Data shown

* * *

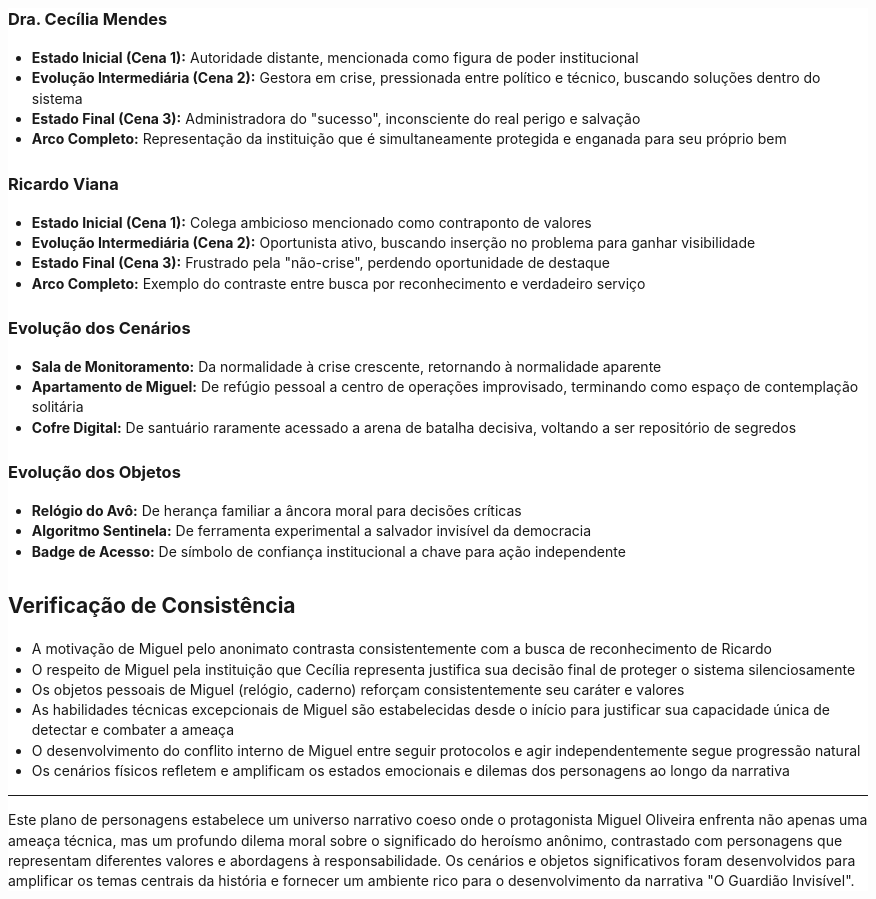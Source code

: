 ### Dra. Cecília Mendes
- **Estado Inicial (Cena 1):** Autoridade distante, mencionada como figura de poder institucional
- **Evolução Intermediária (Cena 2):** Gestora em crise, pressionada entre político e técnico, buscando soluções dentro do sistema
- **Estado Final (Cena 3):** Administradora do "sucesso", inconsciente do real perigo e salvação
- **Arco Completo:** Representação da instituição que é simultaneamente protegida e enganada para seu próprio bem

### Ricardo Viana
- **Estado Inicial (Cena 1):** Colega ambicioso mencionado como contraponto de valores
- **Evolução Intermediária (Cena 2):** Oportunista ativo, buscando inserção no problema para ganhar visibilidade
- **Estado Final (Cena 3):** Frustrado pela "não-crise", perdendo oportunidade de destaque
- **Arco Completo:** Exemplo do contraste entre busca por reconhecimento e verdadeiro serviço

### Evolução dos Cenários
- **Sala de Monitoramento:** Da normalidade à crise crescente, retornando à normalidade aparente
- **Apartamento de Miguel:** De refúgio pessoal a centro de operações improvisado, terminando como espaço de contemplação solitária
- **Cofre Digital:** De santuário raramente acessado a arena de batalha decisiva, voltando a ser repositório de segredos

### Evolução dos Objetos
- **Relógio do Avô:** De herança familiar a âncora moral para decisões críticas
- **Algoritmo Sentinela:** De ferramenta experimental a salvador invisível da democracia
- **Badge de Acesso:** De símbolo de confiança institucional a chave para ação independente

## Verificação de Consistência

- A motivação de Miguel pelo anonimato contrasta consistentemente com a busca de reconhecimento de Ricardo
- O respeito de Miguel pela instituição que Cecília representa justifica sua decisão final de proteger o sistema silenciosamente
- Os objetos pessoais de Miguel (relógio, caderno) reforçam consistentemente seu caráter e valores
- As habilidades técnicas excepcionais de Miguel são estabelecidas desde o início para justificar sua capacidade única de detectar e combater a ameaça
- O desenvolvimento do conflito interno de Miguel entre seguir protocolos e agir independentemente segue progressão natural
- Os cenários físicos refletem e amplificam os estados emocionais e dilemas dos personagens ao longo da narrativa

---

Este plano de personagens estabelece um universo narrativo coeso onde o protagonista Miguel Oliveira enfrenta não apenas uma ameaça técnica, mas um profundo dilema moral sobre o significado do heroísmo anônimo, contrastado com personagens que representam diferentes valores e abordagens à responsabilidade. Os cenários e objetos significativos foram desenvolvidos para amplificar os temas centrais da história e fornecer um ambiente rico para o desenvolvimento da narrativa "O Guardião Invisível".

* * *

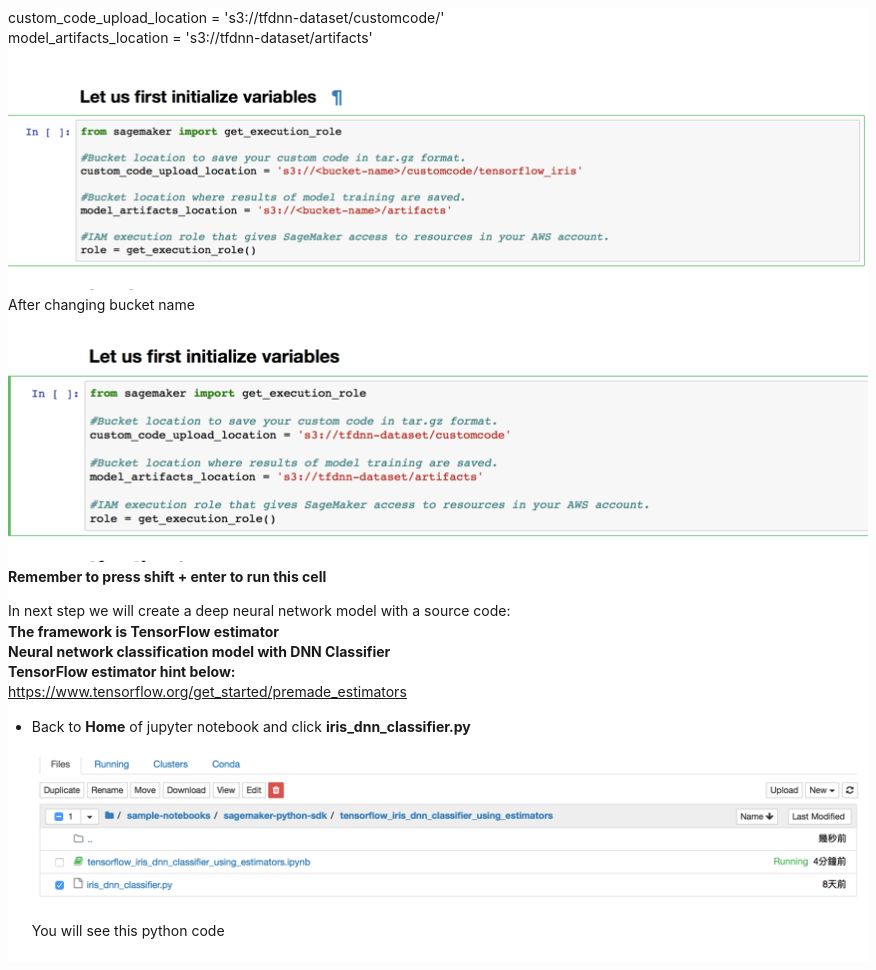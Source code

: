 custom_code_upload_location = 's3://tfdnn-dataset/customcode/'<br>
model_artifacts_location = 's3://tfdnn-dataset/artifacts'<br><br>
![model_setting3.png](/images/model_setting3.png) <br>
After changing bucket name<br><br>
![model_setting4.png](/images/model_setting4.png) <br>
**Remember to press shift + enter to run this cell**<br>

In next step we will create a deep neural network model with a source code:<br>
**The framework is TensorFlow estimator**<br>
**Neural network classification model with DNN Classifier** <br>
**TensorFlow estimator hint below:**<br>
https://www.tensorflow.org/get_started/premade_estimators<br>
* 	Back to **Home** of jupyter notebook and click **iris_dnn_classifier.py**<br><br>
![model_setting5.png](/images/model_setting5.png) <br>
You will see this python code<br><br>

* * *

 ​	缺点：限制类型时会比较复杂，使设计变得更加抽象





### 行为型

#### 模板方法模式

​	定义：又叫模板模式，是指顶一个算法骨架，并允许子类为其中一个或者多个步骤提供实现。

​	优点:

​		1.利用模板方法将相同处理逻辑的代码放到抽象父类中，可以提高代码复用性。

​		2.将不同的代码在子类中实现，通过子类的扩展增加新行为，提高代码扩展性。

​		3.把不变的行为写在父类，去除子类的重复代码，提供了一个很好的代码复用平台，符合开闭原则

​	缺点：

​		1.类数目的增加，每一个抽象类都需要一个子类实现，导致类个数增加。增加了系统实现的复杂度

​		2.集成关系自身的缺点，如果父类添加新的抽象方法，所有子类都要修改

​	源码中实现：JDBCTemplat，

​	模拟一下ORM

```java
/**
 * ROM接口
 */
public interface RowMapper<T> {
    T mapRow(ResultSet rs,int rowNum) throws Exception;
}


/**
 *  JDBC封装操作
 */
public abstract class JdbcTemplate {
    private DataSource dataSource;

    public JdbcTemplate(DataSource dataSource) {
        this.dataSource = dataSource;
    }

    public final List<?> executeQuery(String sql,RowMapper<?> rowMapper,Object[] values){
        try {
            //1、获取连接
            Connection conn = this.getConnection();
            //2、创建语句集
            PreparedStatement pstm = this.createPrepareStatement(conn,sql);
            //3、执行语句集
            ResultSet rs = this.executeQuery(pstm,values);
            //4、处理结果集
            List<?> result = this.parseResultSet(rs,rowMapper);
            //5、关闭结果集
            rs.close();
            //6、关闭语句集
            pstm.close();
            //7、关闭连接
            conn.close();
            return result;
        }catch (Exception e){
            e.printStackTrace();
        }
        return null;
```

* * *

Aim of the exercise
Could you return exactly the lines above from the line with "- **Sala de" to the line with "## Verificação de Consistência", both included, and nothing else?

Your response
- **Sala de Monitoramento:** Da normalidade à crise crescente, retornando à normalidade aparente
- **Apartamento de Miguel:** De refúgio pessoal a centro de operações improvisado, terminando como espaço de contemplação solitária
- **Cofre Digital:** De santuário raramente acessado a arena de batalha decisiva, voltando a ser repositório de segredos

### Evolução dos Objetos
- **Relógio do Avô:** De herança familiar a âncora moral para decisões críticas
- **Algoritmo Sentinela:** De ferramenta experimental a salvador invisível da democracia
- **Badge de Acesso:** De símbolo de confiança institucional a chave para ação independente

## Verificação de Consistência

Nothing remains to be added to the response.